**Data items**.
----
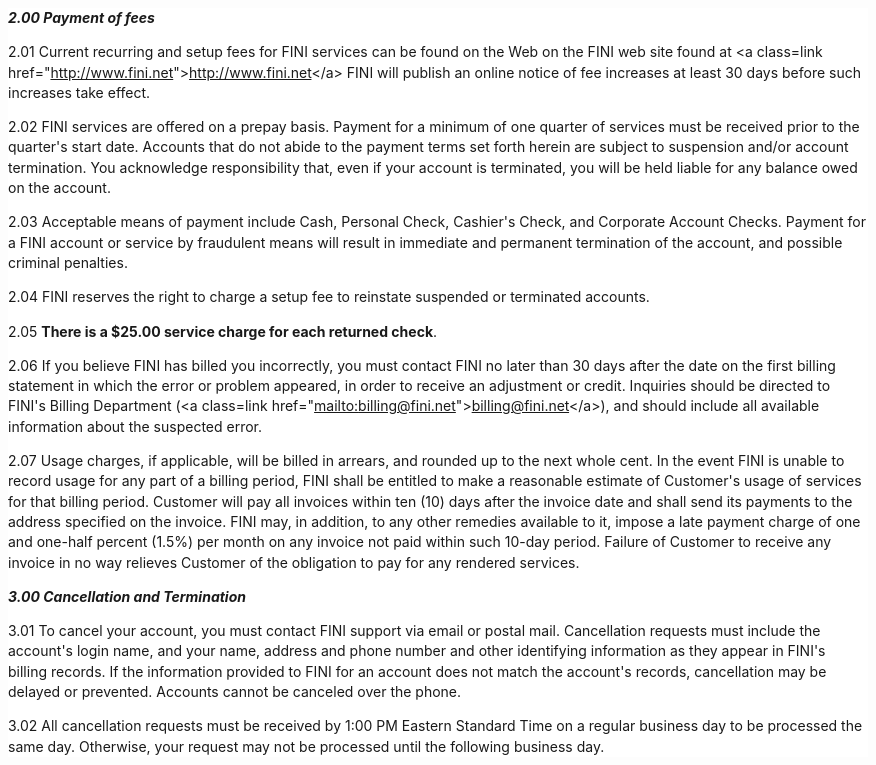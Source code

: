 ***2.00 Payment of fees***

2.01 Current recurring and setup fees for FINI services can be found on
the Web on the FINI web site found at \<a class=link
href="<http://www.fini.net>"\><http://www.fini.net>\</a\> FINI will
publish an online notice of fee increases at least 30 days before such
increases take effect.

2.02 FINI services are offered on a prepay basis. Payment for a minimum
of one quarter of services must be received prior to the quarter's start
date. Accounts that do not abide to the payment terms set forth herein
are subject to suspension and/or account termination. You acknowledge
responsibility that, even if your account is terminated, you will be
held liable for any balance owed on the account.

2.03 Acceptable means of payment include Cash, Personal Check, Cashier's
Check, and Corporate Account Checks. Payment for a FINI account or
service by fraudulent means will result in immediate and permanent
termination of the account, and possible criminal penalties.

2.04 FINI reserves the right to charge a setup fee to reinstate
suspended or terminated accounts.

2.05 **There is a $25.00 service charge for each returned check**.

2.06 If you believe FINI has billed you incorrectly, you must contact
FINI no later than 30 days after the date on the first billing statement
in which the error or problem appeared, in order to receive an
adjustment or credit. Inquiries should be directed to FINI's Billing
Department (\<a class=link
href="[mailto:billing@fini.net](mailto:billing@fini.net)"\><billing@fini.net>\</a\>),
and should include all available information about the suspected error.

2.07 Usage charges, if applicable, will be billed in arrears, and
rounded up to the next whole cent. In the event FINI is unable to record
usage for any part of a billing period, FINI shall be entitled to make a
reasonable estimate of Customer's usage of services for that billing
period. Customer will pay all invoices within ten (10) days after the
invoice date and shall send its payments to the address specified on the
invoice. FINI may, in addition, to any other remedies available to it,
impose a late payment charge of one and one-half percent (1.5%) per
month on any invoice not paid within such 10-day period. Failure of
Customer to receive any invoice in no way relieves Customer of the
obligation to pay for any rendered services.

***3.00 Cancellation and Termination***

3.01 To cancel your account, you must contact FINI support via email or
postal mail. Cancellation requests must include the account's login
name, and your name, address and phone number and other identifying
information as they appear in FINI's billing records. If the information
provided to FINI for an account does not match the account's records,
cancellation may be delayed or prevented. Accounts cannot be canceled
over the phone.

3.02 All cancellation requests must be received by 1:00 PM Eastern
Standard Time on a regular business day to be processed the same day.
Otherwise, your request may not be processed until the following
business day.
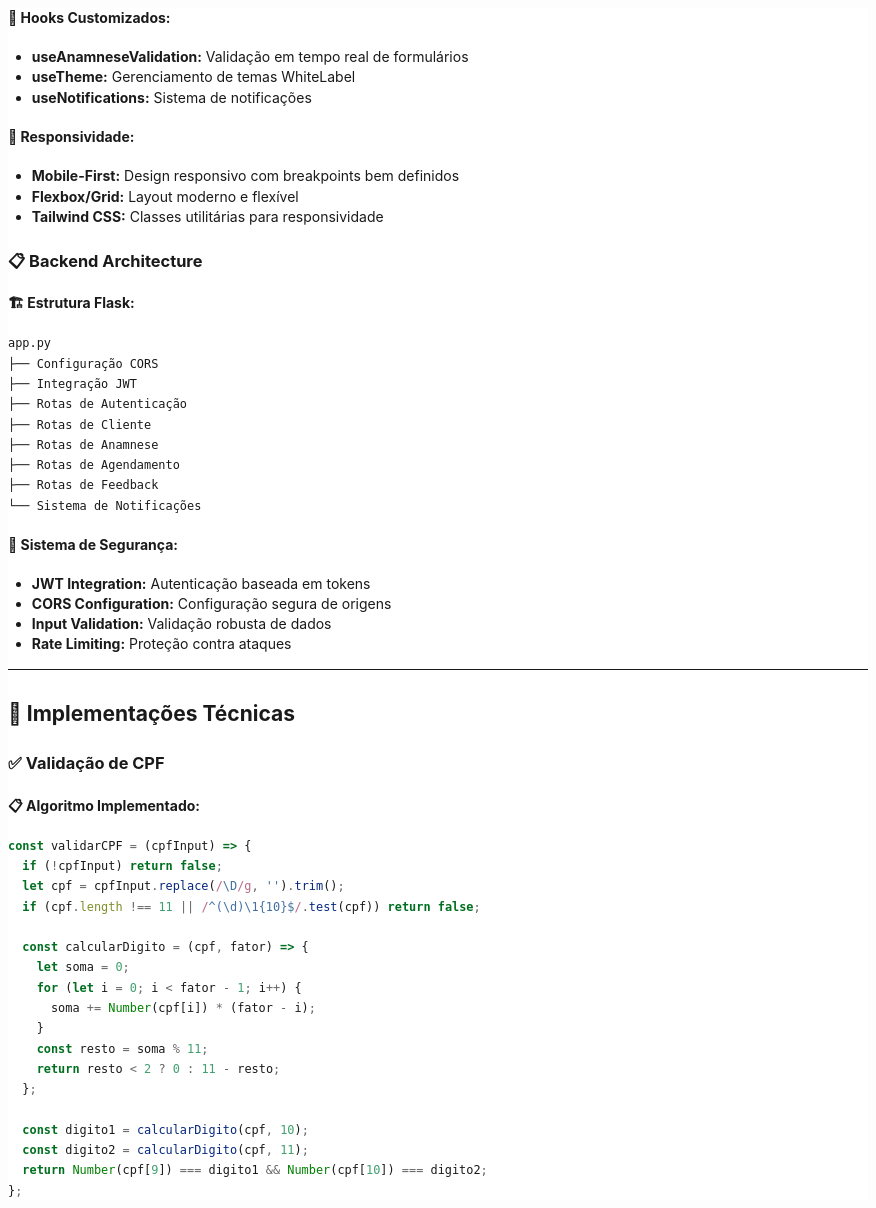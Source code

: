 #### **🔧 Hooks Customizados:**
- **useAnamneseValidation:** Validação em tempo real de formulários
- **useTheme:** Gerenciamento de temas WhiteLabel
- **useNotifications:** Sistema de notificações

#### **📱 Responsividade:**
- **Mobile-First:** Design responsivo com breakpoints bem definidos
- **Flexbox/Grid:** Layout moderno e flexível
- **Tailwind CSS:** Classes utilitárias para responsividade

### **📋 Backend Architecture**

#### **🏗️ Estrutura Flask:**
```
app.py
├── Configuração CORS
├── Integração JWT
├── Rotas de Autenticação
├── Rotas de Cliente
├── Rotas de Anamnese
├── Rotas de Agendamento
├── Rotas de Feedback
└── Sistema de Notificações
```

#### **🔐 Sistema de Segurança:**
- **JWT Integration:** Autenticação baseada em tokens
- **CORS Configuration:** Configuração segura de origens
- **Input Validation:** Validação robusta de dados
- **Rate Limiting:** Proteção contra ataques

---

## 🔧 **Implementações Técnicas**

### **✅ Validação de CPF**

#### **📋 Algoritmo Implementado:**
```javascript
const validarCPF = (cpfInput) => {
  if (!cpfInput) return false;
  let cpf = cpfInput.replace(/\D/g, '').trim();
  if (cpf.length !== 11 || /^(\d)\1{10}$/.test(cpf)) return false;
  
  const calcularDigito = (cpf, fator) => {
    let soma = 0;
    for (let i = 0; i < fator - 1; i++) {
      soma += Number(cpf[i]) * (fator - i);
    }
    const resto = soma % 11;
    return resto < 2 ? 0 : 11 - resto;
  };
  
  const digito1 = calcularDigito(cpf, 10);
  const digito2 = calcularDigito(cpf, 11);
  return Number(cpf[9]) === digito1 && Number(cpf[10]) === digito2;
};
```
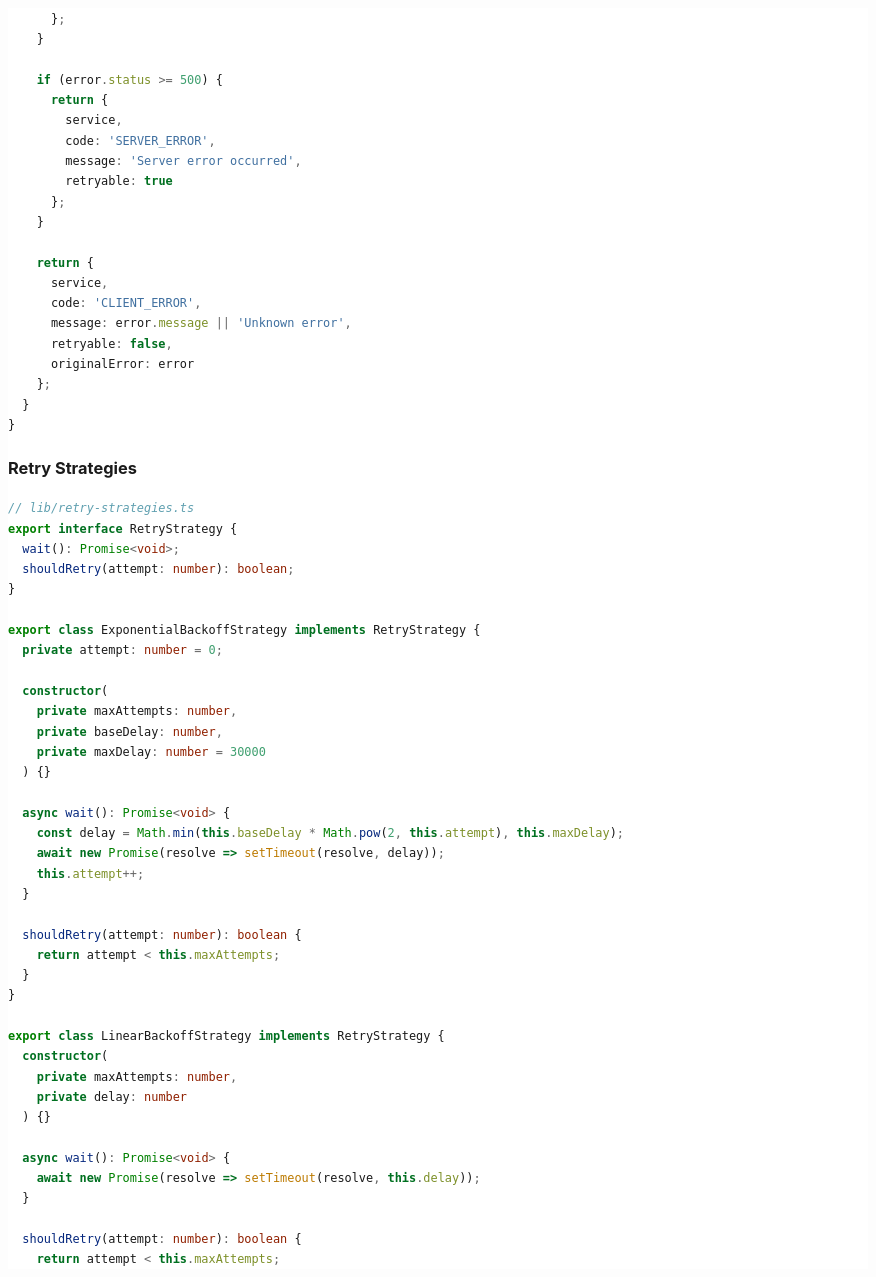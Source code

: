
 ```typescript
      };
    }
    
    if (error.status >= 500) {
      return {
        service,
        code: 'SERVER_ERROR',
        message: 'Server error occurred',
        retryable: true
      };
    }
    
    return {
      service,
      code: 'CLIENT_ERROR',
      message: error.message || 'Unknown error',
      retryable: false,
      originalError: error
    };
  }
}
```

### Retry Strategies
```typescript
// lib/retry-strategies.ts
export interface RetryStrategy {
  wait(): Promise<void>;
  shouldRetry(attempt: number): boolean;
}

export class ExponentialBackoffStrategy implements RetryStrategy {
  private attempt: number = 0;
  
  constructor(
    private maxAttempts: number,
    private baseDelay: number,
    private maxDelay: number = 30000
  ) {}
  
  async wait(): Promise<void> {
    const delay = Math.min(this.baseDelay * Math.pow(2, this.attempt), this.maxDelay);
    await new Promise(resolve => setTimeout(resolve, delay));
    this.attempt++;
  }
  
  shouldRetry(attempt: number): boolean {
    return attempt < this.maxAttempts;
  }
}

export class LinearBackoffStrategy implements RetryStrategy {
  constructor(
    private maxAttempts: number,
    private delay: number
  ) {}
  
  async wait(): Promise<void> {
    await new Promise(resolve => setTimeout(resolve, this.delay));
  }
  
  shouldRetry(attempt: number): boolean {
    return attempt < this.maxAttempts;
```
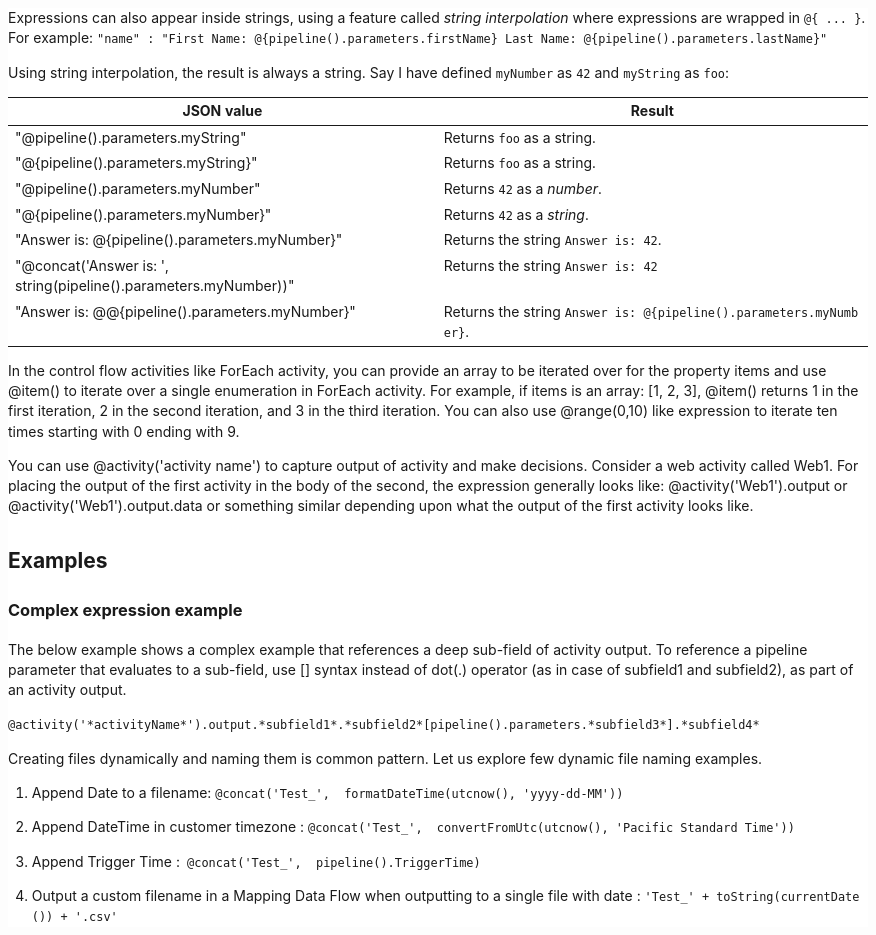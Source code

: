  Expressions can also appear inside strings, using a feature called *string interpolation* where expressions are wrapped in `@{ ... }`. For example: `"name" : "First Name: @{pipeline().parameters.firstName} Last Name: @{pipeline().parameters.lastName}"`  
  
 Using string interpolation, the result is always a string. Say I have defined `myNumber` as `42` and  `myString` as  `foo`:  
  
|JSON value|Result|  
|----------------|------------|  
|"\@pipeline().parameters.myString"| Returns `foo` as a string.|  
|"\@{pipeline().parameters.myString}"| Returns `foo` as a string.|  
|"\@pipeline().parameters.myNumber"| Returns `42` as a *number*.|  
|"\@{pipeline().parameters.myNumber}"| Returns `42` as a *string*.|  
|"Answer is: @{pipeline().parameters.myNumber}"| Returns the string `Answer is: 42`.|  
|"\@concat('Answer is: ', string(pipeline().parameters.myNumber))"| Returns the string `Answer is: 42`|  
|"Answer is: \@\@{pipeline().parameters.myNumber}"| Returns the string `Answer is: @{pipeline().parameters.myNumber}`.|  

In the  control flow activities like ForEach activity, you can provide an array to be iterated over for the property items and use  @item() to iterate over a single enumeration in ForEach activity. For example, if items is an array: [1, 2, 3], @item() returns 1 in the first iteration, 2 in the second iteration, and 3 in the third iteration. You can also use @range(0,10) like expression to iterate ten times starting with 0 ending with 9.

You can use @activity('activity name') to capture output of activity and make decisions. Consider a web activity called Web1. For placing the output of the first activity in the body of the second, the expression generally looks like: @activity('Web1').output or @activity('Web1').output.data or something similar depending upon what the output of the first activity looks like. 

## Examples

### Complex expression example
The below example shows a complex example that references a deep sub-field of activity output. To reference a pipeline parameter that evaluates to a sub-field, use [] syntax instead of dot(.) operator (as in case of subfield1 and subfield2), as part of an activity output.

`@activity('*activityName*').output.*subfield1*.*subfield2*[pipeline().parameters.*subfield3*].*subfield4*`

Creating files dynamically and naming them is common pattern. Let us explore few dynamic file naming examples.

  1. Append Date to a filename:  `@concat('Test_',  formatDateTime(utcnow(), 'yyyy-dd-MM'))` 
  
  2. Append DateTime in customer timezone : `@concat('Test_',  convertFromUtc(utcnow(), 'Pacific Standard Time'))`
  
  3. Append Trigger Time :` @concat('Test_',  pipeline().TriggerTime)`
  
  4. Output a custom filename in a Mapping Data Flow when outputting to a single file with date : `'Test_' + toString(currentDate()) + '.csv'`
----
**WHAT THE TASK REQUIRES**.
Copy out, in full, each line above that has the word "days" in it.

**SOLUTION TO THIS PROBLEM**.
publish an online notice of fee increases at least 30 days before such
FINI no later than 30 days after the date on the first billing statement
period. Customer will pay all invoices within ten (10) days after the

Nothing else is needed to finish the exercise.